Anyway, the second half of our holiday followed much the same pattern as the first: more walks, more cream teas, and more beautiful gardens...
This lovely meadow and sweet smelling herb garden was at Clinton Lodge, where there was an amazing swimming pool garden surrounded by roses. It was such a hot day, I had a desperate longing to jump in, but luckily an embarrassing scene was avoided by the discovery of something else to be silly on...
Clinton Lodge garden is the sort of place where you find an antique wooden triptych in the loggia-style changing rooms. Rather a difference from our local pool.
I have no photos, as you were not allowed to take any, but one of the most interesting places we visited was Charleston Farmhouse, home of most of the Bloomsbury Group at one time or another. It is quite an ordinary and lovely farmhouse in the rolling hills of the South Downs, but is a truly extraordinary place. There is art everywhere, most famously the exuberant and colourful work of Vanessa Bell which decorates doors, walls, floors, fireplaces and furniture, but also beautiful paintings by Duncan Grant and others, and Quentin Bell's strange limbless stone figures in the garden. Like most of us I had seen many articles and photos of this unique place, but as is so often the case, a photograph cannot tell the whole picture. Some of the decorative work seems unsophisticated to the modern eye, yet overall the effect is amazing and somehow works. It is a craftsperson's delight: everywhere there are rugs, embroidery, fabric designs, ceramics and paintings. And it is full of life, full of stories. I realised perhaps for the first time how unconventional, brave and truly modern this group of people were.

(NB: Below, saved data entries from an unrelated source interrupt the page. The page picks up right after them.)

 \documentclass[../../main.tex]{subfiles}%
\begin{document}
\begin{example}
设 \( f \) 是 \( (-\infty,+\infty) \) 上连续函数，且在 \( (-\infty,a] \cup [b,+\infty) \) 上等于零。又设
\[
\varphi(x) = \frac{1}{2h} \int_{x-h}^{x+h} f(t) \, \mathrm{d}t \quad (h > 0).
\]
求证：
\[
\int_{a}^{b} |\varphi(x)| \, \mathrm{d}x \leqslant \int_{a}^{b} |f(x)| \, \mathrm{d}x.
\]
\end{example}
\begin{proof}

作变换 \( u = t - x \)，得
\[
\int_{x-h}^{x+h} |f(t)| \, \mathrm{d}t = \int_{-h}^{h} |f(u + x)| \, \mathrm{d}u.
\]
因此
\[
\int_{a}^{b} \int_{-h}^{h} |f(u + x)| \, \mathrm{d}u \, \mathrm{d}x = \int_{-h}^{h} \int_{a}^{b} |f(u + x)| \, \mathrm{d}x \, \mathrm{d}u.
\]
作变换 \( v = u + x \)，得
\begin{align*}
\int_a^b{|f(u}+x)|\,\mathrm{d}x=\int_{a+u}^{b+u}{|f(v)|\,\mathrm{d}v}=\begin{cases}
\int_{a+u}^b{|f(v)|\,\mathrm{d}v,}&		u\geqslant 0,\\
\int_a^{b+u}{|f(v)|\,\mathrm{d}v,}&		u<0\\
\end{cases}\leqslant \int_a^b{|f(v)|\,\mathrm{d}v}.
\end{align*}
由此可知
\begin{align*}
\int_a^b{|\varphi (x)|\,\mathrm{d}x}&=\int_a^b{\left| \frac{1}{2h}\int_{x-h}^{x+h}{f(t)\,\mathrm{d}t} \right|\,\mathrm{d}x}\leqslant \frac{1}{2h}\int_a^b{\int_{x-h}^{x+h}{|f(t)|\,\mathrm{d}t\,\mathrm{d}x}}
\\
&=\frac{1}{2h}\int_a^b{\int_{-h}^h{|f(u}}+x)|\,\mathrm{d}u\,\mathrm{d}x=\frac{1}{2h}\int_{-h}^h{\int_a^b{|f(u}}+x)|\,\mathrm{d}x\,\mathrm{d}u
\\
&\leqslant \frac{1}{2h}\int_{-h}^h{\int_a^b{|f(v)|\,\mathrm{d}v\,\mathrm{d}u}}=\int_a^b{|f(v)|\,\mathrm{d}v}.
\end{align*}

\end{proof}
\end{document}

Another interesting house we visited was Bateman's, the home of Rudyard Kipling. As I am so childish, it nearly killed me not to ask for 'an exceedingly good cake' at the cafe. Again, no internal photography allowed, but I sneaked this shot out of the window, hoping it wouldn't count.
As we left Batemans, there was quite a commotion going on in the car park. It was all about this:
Look carefully (click to enlarge) and you will see a large swarm of beautiful, healthy bees, busy protecting their precious queen high up in an oak tree as they look for somewhere new to set up home. As bees are under such terrible threat in Britain and indeed much of the world these days, I was thrilled to see them and cheered them on.
Hopefully they will now be settled down nicely in one of these. We were pleased to spot this one at a pretty little NGS garden called Town Place, where Rory proudly clocked up his sixth - and penultimate - cream tea of the holiday.
There are still a few more holiday tales to tell, but I will save them for another day. I've been inspired to make some more Mouse Bags and work on some packaging for my Pincushions, so more news soon.